American Horror Story is no stranger to remixing real-life history with ludicrous, heightened Murphy-isms, whether it’s AHS: 1984’s incorporation of Richard Ramirez, AHS: Cult’s use of Valerie Solanas, or AHS: Coven’s prominent role for the Axeman of New Orleans. Accordingly, it’s very much par for the course for AHS: Delicate to riff on other pop culture touchstones and infinitely warp them to its wicked whims. That being said, it takes real guts to do a postmodern feminist version of Rosemary’s Baby and then actually put Mia Farrow – while she’s filming Rosemary’s Baby, no less – into the narrative. This is the type of gonzo bullshit that I want out of American Horror Story! Sharon Tate even shows up for a minute because why the hell not? Make no mistake, this is completely absurd, but the right kind of campy absurdity that’s consistently been in American Horror Story’s wheelhouse since its inception. It’s a wild introduction that sets up an Oscar-centric AHS: Delicate episode for success. “Little Gold Man” is a chaotic episode that’s worth its weight in gold and starts to bring this contentious season home. 

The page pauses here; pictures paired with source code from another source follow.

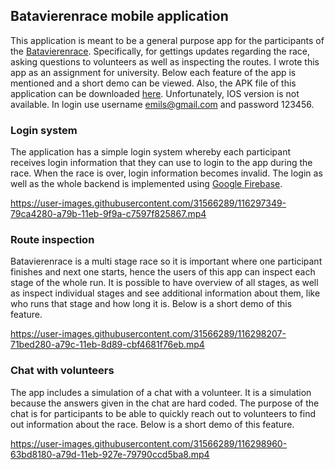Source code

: 
## Batavierenrace mobile application

This application is meant to be a general purpose app for the participants of the [Batavierenrace](http://batavierenrace.nl/). Specifically, for gettings updates regarding the race, asking questions to volunteers as well as inspecting the routes. I wrote this app as an assignment for university. Below each feature of the app is mentioned and a short demo can be viewed. Also, the APK file of this application can be downloaded [here](https://drive.google.com/drive/folders/1RC0dWO4OkR4glpHNOnT0QHIX06ISoKG9?usp=sharing). Unfortunately, IOS version is not available. In login use username emils@gmail.com and password 123456.

### Login system

The application has a simple login system whereby each participant receives login information that they can use to login to the app during the race. When the race is over, login information becomes invalid. The login as well as the whole backend is implemented using [Google Firebase](https://firebase.google.com/).

https://user-images.githubusercontent.com/31566289/116297349-79ca4280-a79b-11eb-9f9a-c7597f825867.mp4

### Route inspection

Batavierenrace is a multi stage race so it is important where one participant finishes and next one starts, hence the users of this app can inspect each stage of the whole run. It is possible to have overview of all stages, as well as inspect individual stages and see additional information about them, like who runs that stage and how long it is. Below is a short demo of this feature.

https://user-images.githubusercontent.com/31566289/116298207-71bed280-a79c-11eb-8d89-cbf4681f76eb.mp4

### Chat with volunteers

The app includes a simulation of a chat with a volunteer. It is a simulation because the answers given in the chat are hard coded. The purpose of the chat is for participants to be able to quickly reach out to volunteers to find out information about the race. Below is a short demo of this feature.

https://user-images.githubusercontent.com/31566289/116298960-63bd8180-a79d-11eb-927e-79790ccd5ba8.mp4











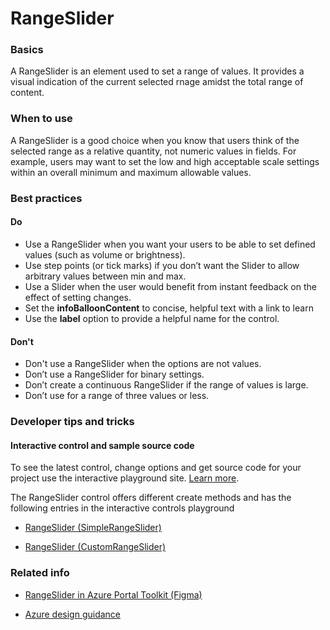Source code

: ﻿# RangeSlider

 
<a name="basics"></a>
### Basics
A RangeSlider is an element used to set a range of values. It provides a visual indication of the current selected rnage amidst the total range of content. 


<!-- TODO get an IMAGE to embed here -->

<!-- TODO get an SAMPLE CODE to embed here -->

 
<a name="when-to-use"></a>
### When to use
A RangeSlider is a good choice when you know that users think of the selected range as a relative quantity, not numeric values in fields. For example, users may want to set the low and high acceptable scale settings within an overall minimum and maximum allowable values.


 
<a name="best-practices"></a>
### Best practices

<a name="best-practices-do"></a>
#### Do

* Use a RangeSlider when you want your users to be able to set defined values (such as volume or brightness).
* Use step points (or tick marks) if you don’t want the Slider to allow arbitrary values between min and max.
* Use a Slider when the user would benefit from instant feedback on the effect of setting changes.
* Set the **infoBalloonContent** to concise, helpful text with a link to learn
* Use the **label** option to provide a helpful name for the control.

<a name="best-practices-don-t"></a>
#### Don&#39;t

* Don't use a RangeSlider when the options are not values.
* Don’t use a RangeSlider for binary settings.
* Don’t create a continuous RangeSlider if the range of values is large.
* Don’t use for a range of three values or less.


 
<a name="developer-tips-and-tricks"></a>
### Developer tips and tricks



<a name="developer-tips-and-tricks-interactive-control-and-sample-source-code"></a>
#### Interactive control and sample source code
To see the latest control, change options and get source code for your project use the interactive playground site.  [Learn more](./top-extensions-controls-playground.md).

The RangeSlider control offers different create methods and has the following entries in the interactive controls playground

*  <a href="https://ms.portal.azure.com/?Microsoft_Azure_Playground=true#blade/Microsoft_Azure_Playground/ControlsIndexBlade/RangeSlider_createSimpleRangeSlider_Playground" target="_blank">RangeSlider (SimpleRangeSlider)</a>

*  <a href="https://ms.portal.azure.com/?Microsoft_Azure_Playground=true#blade/Microsoft_Azure_Playground/ControlsIndexBlade/RangeSlider_createCustomRangeSlider_Playground" target="_blank">RangeSlider (CustomRangeSlider)</a>

 


 
<a name="related-info"></a>
### Related info

* <a href="https://www.figma.com/file/Bwn8rmUOYtnPRwA3JoQTBn/Azure-Portal-Toolkit?node-id=3492%3A393895" target="_blank">RangeSlider in Azure Portal Toolkit (Figma)</a> 

* [Azure design guidance](http://aka.ms/portalfx/design)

It’d be one thing if “Little Gold Man” just featured a brief detour to 1967 so that this season of pregnancy horror could cross off Rosemary’s Baby from its checklist. AHS: Delicate gets more ambitious with its revisionist history and goes so far as to say that Mia Farrow and Anna Victoria Alcott are similarly plagued. “Little Gold Man” intentionally gives Frank Sinatra dialogue that’s basically verbatim from Dex Harding Sr., which indicates that this demonic curse has been ruffling Hollywood’s feathers for the better part of a century. Anna Victoria Alcott’s Oscar-nominated feature film, The Auteur, is evidently no different than Rosemary’s Baby. It’s merely Satanic forces’ latest attempt to cultivate the “perfect product.” “Little Gold Man” even implies that the only reason that Mia Farrow didn’t go on to make waves at the 1969 Academy Awards and ends up with her twisted lot in life is because she couldn’t properly commit to Siobhan’s scheme, unlike Anna.

This is easily one of American Horror Story’s more ridiculous cold opens, but there’s a lot of love for the horror genre and Hollywood that pumps through its veins. If Hollywood needs to be a part of AHS: Delicate’s story then this is actually the perfect connective tissue. On that note, Claire DeJean plays Sharon Tate in “Little Gold Man” and does fine work with the brief scene. However, it would have been a nice, subtle nod of continuity if AHS: Delicate brought back Rachel Roberts who previously portrayed Tate in AHS: Cult. “Little Gold Man” still makes its point and to echo a famous line from Jennifer Lynch’s father’s television masterpiece: “It is happening again.”

“Little Gold Man” is rich in sequences where Anna just rides the waves of success and enjoys her blossoming fame. She feels empowered and begins to finally take control of her life, rather than let it push her around and get under her skin like a gestating fetus. Anna’s success coincides with a colossal exposition dump from Tavi Gevinson’s Cora, a character who’s been absent for so long that we were all seemingly meant to forget that she was ever someone who was supposed to be significant. Cora has apparently been the one pulling many of Anna’s strings all along as she goes Single White Female, rather than Anna having a case of Repulsion. It’s an explanation that oddly works and feeds into the episode’s more general message of dreams becoming nightmares. Cora continuing to stay aligned with Dr. Hill because she has student loans is also somehow, tragically the perfect explanation for her abhorrent behavior. It’s not the most outlandish series of events in an episode that also briefly gives Anna alligator legs and makes Emma Roberts and Kim Kardashian kiss.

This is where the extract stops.